Soweit der Kläger seinen Zahlungsanspruch in der Berufungsinstanz nunmehr erstmalig auch auf einen Schadensersatzanspruch wegen Verletzung vertraglicher (Neben-)Pflichten durch die Beklagte stützt, stellt sich bereits die Frage, ob das diesbezügliche Vorbringen gemäß § 531 Abs. 2 ZPO in der Berufungsinstanz noch Berücksichtigung finden kann. Unabhängig davon ist bereits oben im Einzelnen dargelegt worden, dass die Beklagte nicht verpflichtet war, den Kläger hinsichtlich der erforderlichen Form und Frist für die Geltendmachung von Ansprüchen in der Unfallversicherung gesondert zu belehren. Insoweit wird auf die obigen Ausführungen Bezug genommen.
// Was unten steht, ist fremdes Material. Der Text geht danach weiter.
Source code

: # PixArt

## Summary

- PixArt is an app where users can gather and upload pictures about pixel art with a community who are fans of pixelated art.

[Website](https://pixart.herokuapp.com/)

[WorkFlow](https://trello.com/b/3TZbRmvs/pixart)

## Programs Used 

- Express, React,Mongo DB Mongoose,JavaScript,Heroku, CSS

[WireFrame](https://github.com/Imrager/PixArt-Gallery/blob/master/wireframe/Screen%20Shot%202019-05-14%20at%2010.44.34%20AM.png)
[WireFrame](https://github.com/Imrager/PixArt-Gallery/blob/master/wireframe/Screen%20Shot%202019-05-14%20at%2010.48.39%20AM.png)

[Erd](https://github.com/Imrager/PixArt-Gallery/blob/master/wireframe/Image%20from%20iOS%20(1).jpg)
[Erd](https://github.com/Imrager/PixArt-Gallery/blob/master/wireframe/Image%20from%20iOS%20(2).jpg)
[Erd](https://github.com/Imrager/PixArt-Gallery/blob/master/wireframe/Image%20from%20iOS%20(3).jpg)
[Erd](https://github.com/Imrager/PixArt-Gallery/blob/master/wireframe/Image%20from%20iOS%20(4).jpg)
Aus dem Unterbleiben einer solcher Belehrung und auch daraus, dass dem Kläger keine Formulare für Schadensanzeigen übersandt worden sind, können demnach einen Schadensersatzanspruch begründende Pflichtverletzungen der Beklagten nicht hergeleitet werden.

28

Die Kostenentscheidung beruht auf § 97 ZPO, die Entscheidung über die vorläufige Vollstreckbarkeit auf §§ 708 Nr. 10, 711 ZPO.

29

Die Revision wird nicht zugelassen, weil die Voraussetzungen dafür gem. § 543 Abs. 2 ZPO nicht vorliegen.